■ ABOUT THIS TASK
For the entries below, the result should be an exact transcription of the lines from the one with "- Recall: 0.61" up to and including the one with "need to also", and only those.

■ DATA UNDER STUDY
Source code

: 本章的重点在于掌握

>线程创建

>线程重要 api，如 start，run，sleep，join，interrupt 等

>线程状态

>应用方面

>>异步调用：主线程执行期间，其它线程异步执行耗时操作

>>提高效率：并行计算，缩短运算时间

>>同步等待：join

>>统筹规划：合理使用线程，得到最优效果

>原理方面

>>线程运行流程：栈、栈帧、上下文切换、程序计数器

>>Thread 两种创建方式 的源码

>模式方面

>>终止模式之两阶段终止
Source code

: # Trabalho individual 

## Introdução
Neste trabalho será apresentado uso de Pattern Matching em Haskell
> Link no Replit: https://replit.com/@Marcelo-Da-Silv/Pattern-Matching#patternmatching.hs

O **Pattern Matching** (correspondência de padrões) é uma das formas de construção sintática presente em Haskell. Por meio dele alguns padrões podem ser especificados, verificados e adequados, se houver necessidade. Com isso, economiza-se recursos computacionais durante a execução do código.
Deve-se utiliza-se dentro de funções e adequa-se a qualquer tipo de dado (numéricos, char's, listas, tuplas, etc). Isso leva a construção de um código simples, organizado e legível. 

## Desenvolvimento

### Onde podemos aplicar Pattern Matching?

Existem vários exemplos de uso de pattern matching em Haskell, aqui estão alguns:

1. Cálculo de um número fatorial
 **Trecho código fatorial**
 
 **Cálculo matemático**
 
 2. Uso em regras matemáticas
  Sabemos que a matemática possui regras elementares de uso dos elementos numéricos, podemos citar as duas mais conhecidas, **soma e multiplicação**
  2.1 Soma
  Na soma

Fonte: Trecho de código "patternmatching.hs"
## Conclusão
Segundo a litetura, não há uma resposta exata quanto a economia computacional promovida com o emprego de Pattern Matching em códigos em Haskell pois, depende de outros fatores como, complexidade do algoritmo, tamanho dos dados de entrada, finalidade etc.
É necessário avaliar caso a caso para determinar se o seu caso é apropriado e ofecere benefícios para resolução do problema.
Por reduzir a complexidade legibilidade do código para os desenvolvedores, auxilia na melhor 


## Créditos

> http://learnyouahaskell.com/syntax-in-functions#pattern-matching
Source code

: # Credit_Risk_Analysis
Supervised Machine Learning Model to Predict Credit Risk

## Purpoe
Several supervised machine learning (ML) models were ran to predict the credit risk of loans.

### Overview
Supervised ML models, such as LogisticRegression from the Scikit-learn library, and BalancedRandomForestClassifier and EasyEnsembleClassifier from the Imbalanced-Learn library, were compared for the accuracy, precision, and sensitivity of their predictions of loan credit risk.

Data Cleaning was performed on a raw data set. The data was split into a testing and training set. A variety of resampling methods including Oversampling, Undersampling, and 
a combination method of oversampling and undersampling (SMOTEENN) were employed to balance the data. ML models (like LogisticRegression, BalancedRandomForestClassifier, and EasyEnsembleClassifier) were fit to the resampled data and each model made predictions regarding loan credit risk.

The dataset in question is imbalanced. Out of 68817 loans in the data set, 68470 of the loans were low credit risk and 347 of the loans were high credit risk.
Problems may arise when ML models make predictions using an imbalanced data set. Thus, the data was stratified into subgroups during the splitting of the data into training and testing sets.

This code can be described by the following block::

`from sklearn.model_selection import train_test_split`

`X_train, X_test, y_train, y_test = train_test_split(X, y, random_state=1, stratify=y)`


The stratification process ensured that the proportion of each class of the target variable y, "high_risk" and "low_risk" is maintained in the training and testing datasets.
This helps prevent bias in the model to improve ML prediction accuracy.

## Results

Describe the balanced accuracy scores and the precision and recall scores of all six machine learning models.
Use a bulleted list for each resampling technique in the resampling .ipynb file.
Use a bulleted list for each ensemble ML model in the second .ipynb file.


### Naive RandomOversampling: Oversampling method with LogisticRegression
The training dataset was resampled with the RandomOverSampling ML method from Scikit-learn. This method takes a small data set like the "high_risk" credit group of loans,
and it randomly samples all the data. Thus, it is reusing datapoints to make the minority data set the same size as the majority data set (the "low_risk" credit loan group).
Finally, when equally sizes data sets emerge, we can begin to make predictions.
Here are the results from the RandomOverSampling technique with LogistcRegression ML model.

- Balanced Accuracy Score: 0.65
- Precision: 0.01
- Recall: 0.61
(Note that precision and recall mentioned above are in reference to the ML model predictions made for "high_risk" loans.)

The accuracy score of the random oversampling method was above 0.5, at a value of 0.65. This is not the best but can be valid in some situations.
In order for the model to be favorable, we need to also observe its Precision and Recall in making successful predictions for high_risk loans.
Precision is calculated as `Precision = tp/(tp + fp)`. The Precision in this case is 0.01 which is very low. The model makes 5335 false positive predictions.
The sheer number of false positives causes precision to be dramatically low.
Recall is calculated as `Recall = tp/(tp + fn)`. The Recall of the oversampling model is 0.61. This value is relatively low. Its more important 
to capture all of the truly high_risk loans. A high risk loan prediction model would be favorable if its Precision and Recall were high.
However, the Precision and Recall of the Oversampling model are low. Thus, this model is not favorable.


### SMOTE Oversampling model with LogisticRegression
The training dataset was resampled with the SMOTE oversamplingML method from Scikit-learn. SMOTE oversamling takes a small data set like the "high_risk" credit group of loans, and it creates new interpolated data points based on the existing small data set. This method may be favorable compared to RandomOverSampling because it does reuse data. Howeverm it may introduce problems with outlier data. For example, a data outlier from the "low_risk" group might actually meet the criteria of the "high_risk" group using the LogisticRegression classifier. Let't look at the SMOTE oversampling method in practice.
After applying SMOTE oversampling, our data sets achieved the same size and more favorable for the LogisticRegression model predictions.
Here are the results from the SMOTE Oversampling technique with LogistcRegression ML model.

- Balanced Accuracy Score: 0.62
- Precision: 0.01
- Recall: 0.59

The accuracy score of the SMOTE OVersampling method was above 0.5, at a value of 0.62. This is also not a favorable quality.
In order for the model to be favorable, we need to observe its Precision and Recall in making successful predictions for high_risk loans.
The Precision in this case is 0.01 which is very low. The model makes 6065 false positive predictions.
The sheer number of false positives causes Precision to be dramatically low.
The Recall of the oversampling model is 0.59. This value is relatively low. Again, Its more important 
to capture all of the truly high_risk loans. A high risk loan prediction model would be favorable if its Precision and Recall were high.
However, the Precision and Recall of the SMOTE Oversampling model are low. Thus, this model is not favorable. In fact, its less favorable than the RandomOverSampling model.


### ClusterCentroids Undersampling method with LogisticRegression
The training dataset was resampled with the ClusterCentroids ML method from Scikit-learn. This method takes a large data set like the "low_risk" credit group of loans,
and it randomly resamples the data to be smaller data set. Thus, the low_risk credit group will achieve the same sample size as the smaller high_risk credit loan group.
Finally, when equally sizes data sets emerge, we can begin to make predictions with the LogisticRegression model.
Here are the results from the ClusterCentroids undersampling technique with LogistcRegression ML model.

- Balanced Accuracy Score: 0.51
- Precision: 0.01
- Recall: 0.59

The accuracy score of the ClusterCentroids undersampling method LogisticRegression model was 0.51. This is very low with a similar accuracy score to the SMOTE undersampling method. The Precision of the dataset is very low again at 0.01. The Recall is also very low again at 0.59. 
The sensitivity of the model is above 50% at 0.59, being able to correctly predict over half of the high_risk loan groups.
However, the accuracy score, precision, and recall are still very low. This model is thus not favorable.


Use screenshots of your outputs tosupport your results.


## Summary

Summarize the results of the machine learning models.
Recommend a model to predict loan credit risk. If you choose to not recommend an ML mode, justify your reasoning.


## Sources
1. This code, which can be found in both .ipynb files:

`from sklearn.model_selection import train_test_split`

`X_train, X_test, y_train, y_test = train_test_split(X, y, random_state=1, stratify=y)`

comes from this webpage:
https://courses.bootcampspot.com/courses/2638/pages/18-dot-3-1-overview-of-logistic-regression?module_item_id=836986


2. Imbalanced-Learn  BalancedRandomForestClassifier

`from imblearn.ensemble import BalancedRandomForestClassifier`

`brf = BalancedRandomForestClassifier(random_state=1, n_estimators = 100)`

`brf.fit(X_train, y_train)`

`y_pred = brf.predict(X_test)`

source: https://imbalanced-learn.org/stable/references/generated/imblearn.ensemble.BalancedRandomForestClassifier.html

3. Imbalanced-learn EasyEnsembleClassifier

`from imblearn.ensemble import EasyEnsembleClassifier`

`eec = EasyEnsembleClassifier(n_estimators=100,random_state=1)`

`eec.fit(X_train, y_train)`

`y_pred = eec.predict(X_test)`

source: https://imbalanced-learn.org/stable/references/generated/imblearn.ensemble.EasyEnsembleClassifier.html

■ ANSWER FOR THE TASK
- Recall: 0.61
(Note that precision and recall mentioned above are in reference to the ML model predictions made for "high_risk" loans.)

The accuracy score of the random oversampling method was above 0.5, at a value of 0.65. This is not the best but can be valid in some situations.
In order for the model to be favorable, we need to also observe its Precision and Recall in making successful predictions for high_risk loans.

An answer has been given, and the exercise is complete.